Phase 5 follow-up: replace the placeholder admin token with a dedicated ADMIN_TOKEN secret, move the route behind nginx with an IP allow-list, and add a separate revoke-immediately variant.

D4. Acceptance tests

File: tests/integration/auth.test.ts

Required cases:

POST /mcp without X-Api-Key → 401, audit row api_key.auth_failure with reason: 'missing'.
POST /mcp with random key → 401, audit row with reason: 'invalid'. Timing within 20% of case 3 (no constant-time guarantee in tests, but a sanity check).
POST /mcp with valid key → 200, audit row api_key.auth_success, lastUsedAt updated.
After rotation: old key works for ≤24h, new key works immediately.
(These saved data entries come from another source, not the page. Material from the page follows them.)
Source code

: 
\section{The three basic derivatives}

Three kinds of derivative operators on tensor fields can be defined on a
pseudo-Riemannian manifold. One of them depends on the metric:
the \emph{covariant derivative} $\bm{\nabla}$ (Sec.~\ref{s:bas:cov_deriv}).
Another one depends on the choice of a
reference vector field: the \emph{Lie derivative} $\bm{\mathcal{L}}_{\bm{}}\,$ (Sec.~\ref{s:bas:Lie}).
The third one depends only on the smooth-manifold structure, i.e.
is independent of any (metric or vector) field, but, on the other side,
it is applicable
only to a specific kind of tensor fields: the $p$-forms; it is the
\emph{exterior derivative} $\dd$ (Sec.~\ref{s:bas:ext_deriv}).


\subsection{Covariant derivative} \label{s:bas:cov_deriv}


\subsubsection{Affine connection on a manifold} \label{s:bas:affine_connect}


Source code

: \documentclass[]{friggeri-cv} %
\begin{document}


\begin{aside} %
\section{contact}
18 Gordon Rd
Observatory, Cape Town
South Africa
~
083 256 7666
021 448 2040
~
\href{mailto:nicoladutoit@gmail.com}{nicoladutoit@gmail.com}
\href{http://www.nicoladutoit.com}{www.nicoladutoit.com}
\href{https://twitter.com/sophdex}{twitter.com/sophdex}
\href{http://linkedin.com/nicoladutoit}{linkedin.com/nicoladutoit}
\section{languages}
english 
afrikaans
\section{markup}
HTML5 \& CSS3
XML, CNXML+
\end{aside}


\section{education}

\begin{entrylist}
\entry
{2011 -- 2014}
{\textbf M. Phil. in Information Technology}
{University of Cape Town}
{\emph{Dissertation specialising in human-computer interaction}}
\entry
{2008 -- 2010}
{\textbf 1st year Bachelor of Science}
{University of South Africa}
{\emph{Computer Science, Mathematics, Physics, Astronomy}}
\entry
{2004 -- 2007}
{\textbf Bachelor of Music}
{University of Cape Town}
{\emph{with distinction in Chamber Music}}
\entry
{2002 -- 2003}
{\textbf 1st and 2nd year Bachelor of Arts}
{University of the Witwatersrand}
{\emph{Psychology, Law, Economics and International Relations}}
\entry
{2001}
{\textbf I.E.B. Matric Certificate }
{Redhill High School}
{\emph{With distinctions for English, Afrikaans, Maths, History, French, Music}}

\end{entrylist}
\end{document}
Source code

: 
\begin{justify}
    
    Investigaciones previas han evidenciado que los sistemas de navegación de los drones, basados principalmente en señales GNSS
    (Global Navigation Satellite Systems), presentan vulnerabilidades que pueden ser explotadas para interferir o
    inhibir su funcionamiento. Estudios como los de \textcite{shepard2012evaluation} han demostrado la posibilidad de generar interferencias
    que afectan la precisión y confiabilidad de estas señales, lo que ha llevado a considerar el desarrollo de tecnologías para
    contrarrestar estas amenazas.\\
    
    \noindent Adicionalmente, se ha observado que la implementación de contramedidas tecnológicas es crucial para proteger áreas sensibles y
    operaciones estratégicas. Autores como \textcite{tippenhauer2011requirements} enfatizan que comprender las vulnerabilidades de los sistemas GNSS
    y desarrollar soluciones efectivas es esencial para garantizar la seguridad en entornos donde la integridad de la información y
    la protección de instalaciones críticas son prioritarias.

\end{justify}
After 25h (advance fake clock), old key returns 401.

Workstream E — Rate limiting

E1. Global per-IP limit

File: src/security/rate-limiter.plugin.ts


import type { FastifyPluginAsync } from 'fastify';
import rateLimit from '@fastify/rate-limit';
 
export const rateLimiterPlugin: FastifyPluginAsync = async (fastify) => {
  await fastify.register(rateLimit, {
    global: true,
    max: 100,
    timeWindow: 60_000,
    keyGenerator: (req) => req.ip,
    errorResponseBuilder: (req, _ctx) => {
      // The plugin invokes this on every blocked request — do the audit write here.
      // Lazy import keeps audit-log.service out of the plugin's import cycle.
      void import('./audit-log.service.js').then(({ writeAuditEvent }) =>
        writeAuditEvent('rate_limit.exceeded', 'failure', { ip: req.ip, scope: 'global' }),
      );
      return { error: 'rate_limit_exceeded' };
    },
  });
};

Why errorResponseBuilder instead of an onExceeded hook: @fastify/rate-limit v10 does not expose a per-route onExceeded callback — the response builder is the single point that fires on every 429. The audit write is fire-and-forget (void) so it doesn’t add latency to the response.

E2. Per-tenant limit


// inside the same plugin file
import { RateLimiterMemory } from 'rate-limiter-flexible';
 
const tenantLimiter = new RateLimiterMemory({ points: 300, duration: 60 });
 
fastify.addHook('preHandler', async (req, reply) => {
  if (!req.tenantId) return;
  try { await tenantLimiter.consume(req.tenantId, 1); }
  catch {
    const { writeAuditEvent } = await import('./audit-log.service.js');
    await writeAuditEvent('rate_limit.exceeded', 'failure', { tenantId: req.tenantId, scope: 'tenant' });
    return reply.code(429).send({ error: 'rate_limit_exceeded' });
  }
});

E3. Strict `/auth/*` limit (placeholder routes — real ones in Phase 2)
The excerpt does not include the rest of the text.